Bahar M. Beaver, MD
Patients with ischemic stroke or transient ischemic attack (TIA) due to intracranial atherosclerosis often have disease in other vascular territories within the body. As neurologists, we prescribe secondary preventive agents for these patients following a stroke, in hopes of decreasing their risk for future vascular events. In this article, Mirjam Heldner et al. set out to better delineate the relationship between atherosclerosis in other vascular beds and the intracerebral vasculature and how the number of vascular territories effected impacts patients’ overall risk of recurrent vascular events.
In a population-based study, the authors sampled patients from a pool of 92,728 patients in Oxfordshire, United Kingdom (part of the OXVASC study) who had a stroke or TIA from 2000 to 2014. The authors investigated patients who had symptomatic disease in their coronary and/or peripheral vasculature in addition to their stroke/TIA. Additionally, they compared atherosclerotic risk factors (hypertension, hypercholesterolemia, diabetes, smoking) among patients and correlated these with the severity of systemic vascular disease. These patients underwent thorough clinical evaluation and were followed up at 1, 6, 12, 60, and 120 months for identification of any further vascular events. Statistical analysis compared the number of atherosclerotic risk factors to the number of vascular territories affected, as well as the rate of recurrence or prevalence of symptomatic vascular disease.

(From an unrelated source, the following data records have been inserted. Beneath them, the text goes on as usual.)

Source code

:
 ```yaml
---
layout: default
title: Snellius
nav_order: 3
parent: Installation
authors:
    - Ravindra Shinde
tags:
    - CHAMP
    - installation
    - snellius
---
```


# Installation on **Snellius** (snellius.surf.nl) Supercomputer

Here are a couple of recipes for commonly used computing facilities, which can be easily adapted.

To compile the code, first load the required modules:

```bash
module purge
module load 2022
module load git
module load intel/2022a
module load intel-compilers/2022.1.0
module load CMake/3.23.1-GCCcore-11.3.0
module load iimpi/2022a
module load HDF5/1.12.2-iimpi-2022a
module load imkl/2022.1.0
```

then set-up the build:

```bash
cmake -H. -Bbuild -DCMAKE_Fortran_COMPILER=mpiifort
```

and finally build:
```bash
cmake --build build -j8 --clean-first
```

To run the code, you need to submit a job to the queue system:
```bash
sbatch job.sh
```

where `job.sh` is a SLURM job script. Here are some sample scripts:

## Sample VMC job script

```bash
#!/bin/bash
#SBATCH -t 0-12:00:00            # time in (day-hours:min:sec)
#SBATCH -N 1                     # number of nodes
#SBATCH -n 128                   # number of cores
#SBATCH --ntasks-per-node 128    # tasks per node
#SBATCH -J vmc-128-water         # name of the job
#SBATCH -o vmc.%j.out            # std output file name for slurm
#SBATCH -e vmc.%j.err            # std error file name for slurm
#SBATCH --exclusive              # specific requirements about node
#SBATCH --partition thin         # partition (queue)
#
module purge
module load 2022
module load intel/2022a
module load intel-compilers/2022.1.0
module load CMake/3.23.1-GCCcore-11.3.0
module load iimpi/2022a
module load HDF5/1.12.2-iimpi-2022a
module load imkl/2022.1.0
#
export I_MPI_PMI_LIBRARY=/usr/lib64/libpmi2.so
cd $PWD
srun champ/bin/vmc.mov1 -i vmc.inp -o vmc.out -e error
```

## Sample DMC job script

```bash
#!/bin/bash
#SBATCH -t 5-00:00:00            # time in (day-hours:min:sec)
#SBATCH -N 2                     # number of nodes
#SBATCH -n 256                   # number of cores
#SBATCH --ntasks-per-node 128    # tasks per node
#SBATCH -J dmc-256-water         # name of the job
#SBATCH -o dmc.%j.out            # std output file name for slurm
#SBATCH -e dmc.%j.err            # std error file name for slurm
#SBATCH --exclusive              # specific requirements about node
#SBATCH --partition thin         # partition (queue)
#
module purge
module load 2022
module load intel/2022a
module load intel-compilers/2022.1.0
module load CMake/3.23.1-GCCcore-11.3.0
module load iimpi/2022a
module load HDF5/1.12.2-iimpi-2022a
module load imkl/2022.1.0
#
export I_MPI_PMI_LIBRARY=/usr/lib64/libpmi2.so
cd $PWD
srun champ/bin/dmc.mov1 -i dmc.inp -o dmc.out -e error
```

Out of 2,554 patients with either ischemic stroke or TIA, 72.1% had single-territory disease, 23.8% had double-territory disease, and 4.1% had triple-territory disease. The authors found that those with the highest number of atherosclerotic risk factors were more likely to have disease in multiple vascular beds — with double-territory disease having more risk factors than single-territory disease, and triple-territory disease having more risk factors than double-territory disease and single-territory disease. Of all the risk factors mentioned above, triple-territory disease was more strongly associated with hypercholesterolemia. Though patients who had double- or triple-territory disease were more likely to be on intensive secondary prevention agents (antiplatelets, statins, antihypertensives, etc.), the authors found that these patients remained at higher risk for further vascular events regardless of their preventive treatment. Interestingly, patients with stroke/TIA plus peripheral vascular disease had a higher risk for future events than those with stroke/TIA and coronary artery disease. Furthermore, those with triple-territory disease had higher risk of recurrent ischemic stroke.
In this study, Heldner et al. demonstrate that although physicians tend to focus on controlling individual risk factors for patients with vascular disease, it is actually the number of effected territories that better correlate with risk of recurrent vascular events, rather than the individual atherosclerotic risk factors themselves. Though we have a strong foundation of literature on the various contributing factors to systemic atherosclerosis, there is yet work to be done regarding effective preventive measures. The authors of this study propose that perhaps we need to adjust our secondary prevention guidelines to address the number of vascular territories with symptomatic atherosclerosis in each individual patient.
For the time being, however, we will continue to use the current secondary prevention guidelines for cholesterol, blood pressure, blood glucose, and smoking, until we have more concrete information on how systemic atherosclerosis can be better managed.